M. Molé ne se trouvait pas plus satisfait que M. Thiers du ministère Dufaure et prenait également la résolution de rester neutre. M. Odilon Barrot inclinait vers Napoléon. Quant à la fraction du côté droit où dominait l’esprit clérical, après avoir sondé, par l’entremise de M. de Falloux, le nouveau ministère et l’avoir trouvé aussi ferme à repousser ses prétentions outrées que les ministères précédents, elle entra en négociations avec le prince Louis Bonaparte, et, satisfaite de ses promesses, elle favorisa ouvertement sa candidature.

Ainsi abandonné par tous les hommes considérables de l’Assemblée, blâmé par un grand nombre de républicains, attaqué avec une violence qui ressemblait à de la rage par la presse de tous les partis, le général Cavaignac s’irritait de plus en plus et laissait percer dans ses discours une amertume excessive.
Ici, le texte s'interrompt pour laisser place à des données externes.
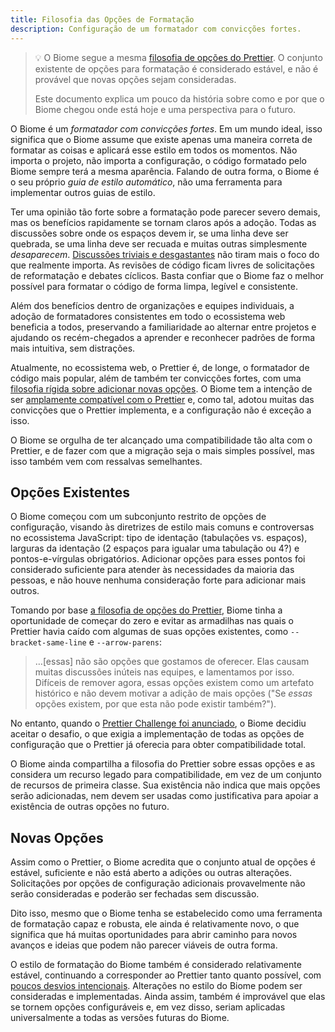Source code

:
 ```yaml
---
title: Filosofia das Opções de Formatação
description: Configuração de um formatador com convicções fortes.
---
```


>💡 O Biome segue a mesma [filosofia de opções do Prettier](https://prettier.io/docs/en/option-philosophy). O conjunto existente de opções para formatação é considerado estável, e não é provável que novas opções sejam consideradas.
>
>Este documento explica um pouco da história sobre como e por que o Biome chegou onde está hoje e uma perspectiva para o futuro.

O Biome é um *formatador com convicções fortes*. Em um mundo ideal, isso significa que o Biome assume que existe apenas uma maneira correta de formatar as coisas e aplicará esse estilo em todos os momentos. Não importa o projeto, não importa a configuração, o código formatado pelo Biome sempre terá a mesma aparência. Falando de outra forma, o Biome é o seu próprio *guia de estilo automático*, não uma ferramenta para implementar outros guias de estilo.

Ter uma opinião tão forte sobre a formatação pode parecer severo demais, mas os benefícios rapidamente se tornam claros após a adoção. Todas as discussões sobre onde os espaços devem ir, se uma linha deve ser quebrada, se uma linha deve ser recuada e muitas outras simplesmente *desaparecem*. [Discussões triviais e desgastantes](https://pt.wikipedia.org/wiki/Lei_da_trivialidade) não tiram mais o foco do que realmente importa. As revisões de código ficam livres de solicitações de reformatação e debates cíclicos. Basta confiar que o Biome faz o melhor possível para formatar o código de forma limpa, legível e consistente.

Além dos benefícios dentro de organizações e equipes individuais, a adoção de formatadores consistentes em todo o ecossistema web beneficia a todos, preservando a familiaridade ao alternar entre projetos e ajudando os recém-chegados a aprender e reconhecer padrões de forma mais intuitiva, sem distrações.

Atualmente, no ecossistema web, o Prettier é, de longe, o formatador de código mais popular, além de também ter convicções fortes, com uma [filosofia rígida sobre adicionar novas opções](https://prettier.io/docs/en/option-philosophy). O Biome tem a intenção de ser [amplamente compatível com o Prettier](https://biomejs.dev/blog/biome-wins-prettier-challenge) e, como tal, adotou muitas das convicções que o Prettier implementa, e a configuração não é exceção a isso.

O Biome se orgulha de ter alcançado uma compatibilidade tão alta com o Prettier, e de fazer com que a migração seja o mais simples possível, mas isso também vem com ressalvas semelhantes.

## Opções Existentes

O Biome começou com um subconjunto restrito de opções de configuração, visando às diretrizes de estilo mais comuns e controversas no ecossistema JavaScript: tipo de identação (tabulações vs. espaços), larguras da identação (2 espaços para igualar uma tabulação ou 4?) e pontos-e-vírgulas obrigatórios.  Adicionar opções para esses pontos foi considerado suficiente para atender às necessidades da maioria das pessoas, e não houve nenhuma consideração forte para adicionar mais outros.

Tomando por base [a filosofia de opções do Prettier](https://prettier.io/docs/en/option-philosophy), Biome tinha a oportunidade de começar do zero e evitar as armadilhas nas quais o Prettier havia caído com algumas de suas opções existentes, como `--bracket-same-line` e `--arrow-parens`:

> …[essas] não são opções que gostamos de oferecer. Elas causam muitas discussões inúteis nas equipes, e lamentamos por isso. Difíceis de remover agora, essas opções existem como um artefato histórico e não devem motivar a adição de mais opções ("Se *essas* opções existem, por que esta não pode existir também?").

No entanto, quando o [Prettier Challenge foi anunciado](https://twitter.com/Vjeux/status/1722733472522142022), o Biome decidiu aceitar o desafio, o que exigia a implementação de todas as opções de configuração que o Prettier já oferecia para obter compatibilidade total.

O Biome ainda compartilha a filosofia do Prettier sobre essas opções e as considera um recurso legado para compatibilidade, em vez de um conjunto de recursos de primeira classe. Sua existência não indica que mais opções serão adicionadas, nem devem ser usadas como justificativa para apoiar a existência de outras opções no futuro.

## Novas Opções

Assim como o Prettier, o Biome acredita que o conjunto atual de opções é estável, suficiente e não está aberto a adições ou outras alterações. Solicitações por opções de configuração adicionais provavelmente não serão consideradas e poderão ser fechadas sem discussão.

Dito isso, mesmo que o Biome tenha se estabelecido como uma ferramenta de formatação capaz e robusta, ele ainda é relativamente novo, o que significa que há muitas oportunidades para abrir caminho para novos avanços e ideias que podem não parecer viáveis de outra forma.

O estilo de formatação do Biome também é considerado relativamente estável, continuando a corresponder ao Prettier tanto quanto possível, com [poucos desvios intencionais](https://github.com/biomejs/biome/issues/739). Alterações no estilo do Biome podem ser consideradas e implementadas. Ainda assim, também é improvável que elas se tornem opções configuráveis e, em vez disso, seriam aplicadas universalmente a todas as versões futuras do Biome.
Chaque fois qu’il paraissait à la tribune, c’était pour prononcer des paroles hautaines, qui, au moment même où il venait de faire une concession énorme à ses adversaires, en détruisaient tout l’effet. Ainsi, obéissant à un mouvement de piété filiale exagéré par les attaques récentes dont la mémoire de son père était poursuivie, il vient un jour (2 novembre), sans nécessité, déclarer à l’Assemblée « qu’il est heureux et fier d’appartenir à un tel homme. » Une autre fois, dans un sentiment dont l’inspiration est la même, il trahit l’esprit de sa politique par ces paroles étranges à entendre dans une assemblée délibérante, au sein d’un État libre, en présence de partis puissants qu’on semble vouloir ramener à soi : « Ce que nous voulons détruire, c’est la faculté de nier le droit républicain. Quiconque ne voudra pas de la République est notre ennemi, notre ennemi sans retour. »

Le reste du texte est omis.